Public Health Emergency - Leading a Nation Prepared
Author: Laura Kwinn Wolf, Ph.D., Director, ASPR Division of Critical Infrastructure Protection Published Date: 1/3/2020 11:38:00 AM
Category: Public Health Preparedness; National Health Security;
As we look forward into 2020, many of us are taking a moment to pause and consider what is coming in the next year. If you are a health care or public health professional, there is a very real chance you could be called on to respond to a disaster or emergency. In 2019, the Federal Emergency Management Agency issued one hundred disaster declarations across the 48 continental United States and territories. If a disaster strikes in your community, are you ready to respond?
When disaster strikes, critical infrastructure failures – from loss of power and water to failures of IT infrastructure and systems – can follow. There are actions you can take now that will help you respond more effectively in an emergency. By evaluating your facility’s risk and building strong partnerships now,you can be better prepared. ASPR’s Division of Critical Infrastructure Protection (CIP) has built tools, resources, and partnerships to help you achieve all of these goals.
This year, connect with other professionals to enhance your health care facility or public health department’s preparedness. Consider joining the Healthcare and Public Health (HPH) Sector Partnership, a network that works together to protect the essential goods, services, and functions of healthcare and public health.
In 2019, members of this partnership coordinated and shared information before, during, and after the earthquakes in Southern California, Hurricane Dorian, wildfires with related power outages in California, and the Urgent/11 cybersecurity attacks. Through the partnership, private sector partners were able to identify critical areas of resource needs for public prioritization and private to private coordination. CIP, which manages the HPH Sector Partnership, facilitated the timely exchange of information for the public and private partners.
To help prepare for the next disaster, the CIP team has worked with public and private partners across the HPH Sector Partnership to help them enhance and refresh their emergency response skills, provide unique training experiences, and validate information sharing practices. Using information, resources, and partners from these events, HPH Sector Partnership conducted a pandemic flu focused exercise in advance of this year’s
National Level Exercise. These projects and events help build all-hazards preparedness across the HPH Sector.
If you are interested in joining the HPH Sector Partnership, email the CIP team at
firstname.lastname@example.org to learn more and get involved.
Many people throughout your organization probably know a lot about the different risks your hospital or health care facility faces, but it can be hard to get an accurate picture of biggest risks. In 2020, resolve to connect those dots.

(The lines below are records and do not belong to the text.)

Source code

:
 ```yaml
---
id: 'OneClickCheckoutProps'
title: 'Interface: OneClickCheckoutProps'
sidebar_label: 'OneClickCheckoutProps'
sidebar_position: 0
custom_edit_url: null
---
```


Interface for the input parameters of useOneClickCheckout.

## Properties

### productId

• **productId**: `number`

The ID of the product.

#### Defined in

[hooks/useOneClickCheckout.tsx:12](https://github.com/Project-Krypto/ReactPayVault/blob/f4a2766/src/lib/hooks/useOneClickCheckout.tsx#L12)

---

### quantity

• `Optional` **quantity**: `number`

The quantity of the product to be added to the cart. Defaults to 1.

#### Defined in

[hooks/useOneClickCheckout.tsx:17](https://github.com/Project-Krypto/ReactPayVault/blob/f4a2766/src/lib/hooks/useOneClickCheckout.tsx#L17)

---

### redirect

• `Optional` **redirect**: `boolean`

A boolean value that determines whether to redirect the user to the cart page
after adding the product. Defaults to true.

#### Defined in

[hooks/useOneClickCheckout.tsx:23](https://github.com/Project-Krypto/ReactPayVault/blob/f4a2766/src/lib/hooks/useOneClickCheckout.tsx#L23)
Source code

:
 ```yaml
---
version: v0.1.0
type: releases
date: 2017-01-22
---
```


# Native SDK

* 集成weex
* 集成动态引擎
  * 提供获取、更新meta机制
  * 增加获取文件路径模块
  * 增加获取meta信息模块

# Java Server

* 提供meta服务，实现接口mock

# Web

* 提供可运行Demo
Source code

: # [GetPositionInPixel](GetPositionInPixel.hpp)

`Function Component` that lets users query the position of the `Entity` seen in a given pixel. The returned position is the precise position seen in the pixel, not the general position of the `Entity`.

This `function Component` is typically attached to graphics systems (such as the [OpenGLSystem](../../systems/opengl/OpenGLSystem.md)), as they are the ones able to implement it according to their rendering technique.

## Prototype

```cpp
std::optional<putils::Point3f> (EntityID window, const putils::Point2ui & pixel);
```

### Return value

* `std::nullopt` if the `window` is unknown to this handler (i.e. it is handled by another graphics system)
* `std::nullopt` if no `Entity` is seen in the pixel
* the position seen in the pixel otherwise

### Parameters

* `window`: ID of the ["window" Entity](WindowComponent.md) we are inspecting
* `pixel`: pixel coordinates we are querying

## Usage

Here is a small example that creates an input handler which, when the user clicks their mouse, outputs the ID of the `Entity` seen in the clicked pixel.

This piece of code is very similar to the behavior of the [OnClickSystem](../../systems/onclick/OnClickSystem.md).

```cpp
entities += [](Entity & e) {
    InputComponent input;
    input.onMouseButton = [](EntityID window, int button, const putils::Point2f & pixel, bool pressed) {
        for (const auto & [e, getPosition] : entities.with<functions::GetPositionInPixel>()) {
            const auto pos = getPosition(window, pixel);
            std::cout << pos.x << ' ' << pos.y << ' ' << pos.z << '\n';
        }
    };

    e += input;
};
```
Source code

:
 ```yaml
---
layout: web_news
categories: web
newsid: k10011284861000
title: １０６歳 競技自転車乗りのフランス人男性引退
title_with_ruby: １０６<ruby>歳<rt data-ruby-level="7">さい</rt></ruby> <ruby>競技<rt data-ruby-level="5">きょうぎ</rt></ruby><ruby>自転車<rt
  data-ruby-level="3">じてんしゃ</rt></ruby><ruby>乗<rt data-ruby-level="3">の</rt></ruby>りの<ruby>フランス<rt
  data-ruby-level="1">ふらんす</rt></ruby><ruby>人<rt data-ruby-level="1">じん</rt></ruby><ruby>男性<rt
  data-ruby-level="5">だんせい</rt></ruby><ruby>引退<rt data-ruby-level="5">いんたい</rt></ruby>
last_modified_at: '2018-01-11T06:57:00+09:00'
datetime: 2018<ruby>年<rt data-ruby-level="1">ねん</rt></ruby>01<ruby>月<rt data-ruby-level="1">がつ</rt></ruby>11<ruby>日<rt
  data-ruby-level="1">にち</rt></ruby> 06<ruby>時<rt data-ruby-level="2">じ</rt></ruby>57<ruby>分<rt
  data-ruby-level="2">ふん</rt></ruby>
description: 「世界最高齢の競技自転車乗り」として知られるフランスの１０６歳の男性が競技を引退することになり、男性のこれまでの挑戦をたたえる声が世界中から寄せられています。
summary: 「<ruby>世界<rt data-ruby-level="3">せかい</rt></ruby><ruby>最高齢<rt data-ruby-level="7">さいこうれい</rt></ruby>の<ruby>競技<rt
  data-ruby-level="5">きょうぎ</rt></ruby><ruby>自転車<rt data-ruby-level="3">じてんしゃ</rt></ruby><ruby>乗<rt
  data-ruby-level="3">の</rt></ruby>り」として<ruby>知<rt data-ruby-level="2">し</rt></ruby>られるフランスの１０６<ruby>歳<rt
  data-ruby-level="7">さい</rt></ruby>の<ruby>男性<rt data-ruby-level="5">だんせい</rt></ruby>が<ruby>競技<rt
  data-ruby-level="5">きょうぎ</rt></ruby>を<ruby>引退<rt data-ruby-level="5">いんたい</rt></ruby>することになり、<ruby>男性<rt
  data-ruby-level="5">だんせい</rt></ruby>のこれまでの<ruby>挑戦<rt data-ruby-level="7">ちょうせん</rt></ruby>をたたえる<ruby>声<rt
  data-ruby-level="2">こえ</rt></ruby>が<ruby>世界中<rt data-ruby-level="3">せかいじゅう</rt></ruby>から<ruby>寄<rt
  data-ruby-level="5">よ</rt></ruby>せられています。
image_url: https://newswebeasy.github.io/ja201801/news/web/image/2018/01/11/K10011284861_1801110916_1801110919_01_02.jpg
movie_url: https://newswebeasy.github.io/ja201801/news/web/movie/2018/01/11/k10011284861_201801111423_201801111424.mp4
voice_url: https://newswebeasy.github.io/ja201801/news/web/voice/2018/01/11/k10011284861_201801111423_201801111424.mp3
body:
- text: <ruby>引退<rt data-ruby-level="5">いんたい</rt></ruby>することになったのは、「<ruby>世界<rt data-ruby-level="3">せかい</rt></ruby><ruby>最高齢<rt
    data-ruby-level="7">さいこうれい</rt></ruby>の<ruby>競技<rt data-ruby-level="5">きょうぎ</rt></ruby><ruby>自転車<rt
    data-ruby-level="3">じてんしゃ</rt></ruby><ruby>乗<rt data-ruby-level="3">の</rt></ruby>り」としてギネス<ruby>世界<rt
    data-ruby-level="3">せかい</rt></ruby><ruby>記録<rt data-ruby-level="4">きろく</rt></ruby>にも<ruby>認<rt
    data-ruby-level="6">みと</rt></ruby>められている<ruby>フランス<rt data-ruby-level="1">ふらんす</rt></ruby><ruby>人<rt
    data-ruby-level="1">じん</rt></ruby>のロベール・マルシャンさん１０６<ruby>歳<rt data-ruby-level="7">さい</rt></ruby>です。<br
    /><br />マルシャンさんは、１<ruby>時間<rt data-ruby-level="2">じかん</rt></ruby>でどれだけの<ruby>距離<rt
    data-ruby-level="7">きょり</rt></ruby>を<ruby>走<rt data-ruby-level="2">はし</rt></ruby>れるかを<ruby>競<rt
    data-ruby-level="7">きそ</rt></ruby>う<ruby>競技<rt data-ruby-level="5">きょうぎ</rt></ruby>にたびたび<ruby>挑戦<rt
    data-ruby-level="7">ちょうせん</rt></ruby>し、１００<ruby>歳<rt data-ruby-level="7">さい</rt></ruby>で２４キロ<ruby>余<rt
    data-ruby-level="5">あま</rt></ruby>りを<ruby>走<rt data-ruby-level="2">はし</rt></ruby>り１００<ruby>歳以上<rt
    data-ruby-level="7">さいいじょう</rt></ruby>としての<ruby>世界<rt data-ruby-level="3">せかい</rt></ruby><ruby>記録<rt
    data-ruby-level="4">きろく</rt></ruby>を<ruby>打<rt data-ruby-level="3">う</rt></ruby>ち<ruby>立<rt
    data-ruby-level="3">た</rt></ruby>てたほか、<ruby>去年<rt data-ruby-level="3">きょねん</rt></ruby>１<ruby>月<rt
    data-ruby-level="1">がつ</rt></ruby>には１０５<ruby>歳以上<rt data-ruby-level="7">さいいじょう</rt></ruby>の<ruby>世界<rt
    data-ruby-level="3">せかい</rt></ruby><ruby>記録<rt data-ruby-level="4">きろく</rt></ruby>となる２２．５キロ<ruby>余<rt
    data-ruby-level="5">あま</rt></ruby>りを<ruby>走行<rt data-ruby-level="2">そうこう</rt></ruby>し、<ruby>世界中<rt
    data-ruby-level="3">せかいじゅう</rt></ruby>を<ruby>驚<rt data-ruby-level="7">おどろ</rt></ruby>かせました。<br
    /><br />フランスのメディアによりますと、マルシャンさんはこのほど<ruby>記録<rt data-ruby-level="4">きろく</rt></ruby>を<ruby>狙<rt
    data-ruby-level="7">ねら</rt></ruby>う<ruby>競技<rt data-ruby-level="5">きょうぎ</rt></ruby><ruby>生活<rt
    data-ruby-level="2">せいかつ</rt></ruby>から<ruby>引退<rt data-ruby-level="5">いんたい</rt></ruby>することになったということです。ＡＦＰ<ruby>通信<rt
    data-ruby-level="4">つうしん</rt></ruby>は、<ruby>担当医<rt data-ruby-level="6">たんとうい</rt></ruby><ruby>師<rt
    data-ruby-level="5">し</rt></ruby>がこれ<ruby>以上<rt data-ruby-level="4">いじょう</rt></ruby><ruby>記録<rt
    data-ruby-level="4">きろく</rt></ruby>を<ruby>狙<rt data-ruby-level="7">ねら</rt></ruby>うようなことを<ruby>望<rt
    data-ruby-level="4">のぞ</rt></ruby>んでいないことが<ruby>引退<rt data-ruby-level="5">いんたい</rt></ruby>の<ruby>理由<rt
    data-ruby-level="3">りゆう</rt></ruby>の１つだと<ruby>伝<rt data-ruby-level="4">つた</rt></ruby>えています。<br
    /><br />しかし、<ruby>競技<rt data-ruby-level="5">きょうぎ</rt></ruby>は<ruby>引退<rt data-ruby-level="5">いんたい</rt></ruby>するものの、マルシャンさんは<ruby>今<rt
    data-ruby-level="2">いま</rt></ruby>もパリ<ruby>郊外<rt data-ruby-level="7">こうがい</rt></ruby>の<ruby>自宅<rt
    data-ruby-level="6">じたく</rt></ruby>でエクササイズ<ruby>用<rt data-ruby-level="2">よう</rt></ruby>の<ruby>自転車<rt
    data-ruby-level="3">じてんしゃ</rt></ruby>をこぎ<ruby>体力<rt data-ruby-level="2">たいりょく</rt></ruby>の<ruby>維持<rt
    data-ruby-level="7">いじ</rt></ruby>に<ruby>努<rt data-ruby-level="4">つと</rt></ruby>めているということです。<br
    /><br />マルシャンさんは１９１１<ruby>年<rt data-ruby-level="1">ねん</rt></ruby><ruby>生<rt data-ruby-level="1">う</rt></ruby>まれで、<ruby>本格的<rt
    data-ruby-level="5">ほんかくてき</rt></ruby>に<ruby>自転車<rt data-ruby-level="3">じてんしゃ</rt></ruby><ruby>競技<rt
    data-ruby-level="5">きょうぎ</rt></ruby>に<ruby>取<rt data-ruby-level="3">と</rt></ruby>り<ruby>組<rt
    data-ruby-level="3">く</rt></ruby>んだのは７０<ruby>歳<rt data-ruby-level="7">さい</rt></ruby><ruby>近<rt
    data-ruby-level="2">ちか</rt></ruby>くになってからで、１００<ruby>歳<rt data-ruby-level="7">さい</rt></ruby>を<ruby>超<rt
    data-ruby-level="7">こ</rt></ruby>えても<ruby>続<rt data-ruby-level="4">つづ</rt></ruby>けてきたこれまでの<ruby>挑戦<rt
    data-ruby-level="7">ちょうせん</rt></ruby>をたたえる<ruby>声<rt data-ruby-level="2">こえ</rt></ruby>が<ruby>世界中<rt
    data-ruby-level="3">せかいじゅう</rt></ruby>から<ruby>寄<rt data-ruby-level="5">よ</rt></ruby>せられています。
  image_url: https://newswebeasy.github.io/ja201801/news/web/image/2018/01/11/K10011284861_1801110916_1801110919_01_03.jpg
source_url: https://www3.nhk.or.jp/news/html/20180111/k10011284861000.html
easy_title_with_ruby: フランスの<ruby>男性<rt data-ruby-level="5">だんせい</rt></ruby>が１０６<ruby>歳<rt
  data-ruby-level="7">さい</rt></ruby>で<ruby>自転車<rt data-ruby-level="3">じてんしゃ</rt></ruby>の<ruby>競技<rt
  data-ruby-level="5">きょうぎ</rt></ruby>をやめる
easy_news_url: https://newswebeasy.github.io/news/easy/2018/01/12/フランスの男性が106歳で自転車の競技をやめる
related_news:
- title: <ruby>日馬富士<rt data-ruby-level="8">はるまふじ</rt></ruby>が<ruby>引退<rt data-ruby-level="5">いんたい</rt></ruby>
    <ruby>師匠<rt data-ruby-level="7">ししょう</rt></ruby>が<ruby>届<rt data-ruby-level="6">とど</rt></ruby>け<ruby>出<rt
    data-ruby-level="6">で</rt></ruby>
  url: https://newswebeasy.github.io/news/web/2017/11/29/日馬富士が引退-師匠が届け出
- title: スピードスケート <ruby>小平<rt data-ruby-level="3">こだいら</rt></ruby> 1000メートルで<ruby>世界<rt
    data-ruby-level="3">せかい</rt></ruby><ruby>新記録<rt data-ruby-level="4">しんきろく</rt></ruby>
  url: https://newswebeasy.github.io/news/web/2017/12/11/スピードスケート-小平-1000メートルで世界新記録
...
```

If your facility hasn’t conducted a recent risk assessment, check out the Risk Identification and Site Criticality (RISC) Toolkit. The RISC Toolkit is an objective, data-driven all-hazards risk assessment tool that public and private organizations within the HPH Sector can use to inform emergency preparedness planning, risk management activities, and resource investments, and it can provide your team with a mechanism to promote connections between a facility’s emergency managers and its IT security staff. In fact, the RISC Toolkit was recognized by FEMA in the
2019 National Preparedness Report for connecting cybersecurity and all-hazards risks for a comprehensive assessment.
To enhance response and recovery operations, the HPH Sector Partnership developed the “Pilot Healthcare and Public Health Sector Partnership Response Playbook.” The playbook outlined partnership response roles and responsibilities, information sharing, and coordination mechanisms for all-hazards response situations. It represents the first time response procedures for HPH Sector members were outlined in an official document. Having formally outlined response roles and responsibilities led to smooth and well-coordinated responses in 2019.
To get ready to respond, you need an understanding of both evolving threats and issues as well as lessons learned and best practices. To help you stay up-to-date, the CIP team has developed a series of resources.
Preparing for disasters can help your hospital, health care facility, health care coalition, or public health department protect health and save lives when disaster strikes. As you are considering which activities are worth your time and effort in the coming year, take a moment to consider the potential benefits of preparedness, resolve to be ready to face a disaster or emergency, and take action to protect the people who rely on you during disasters and every day.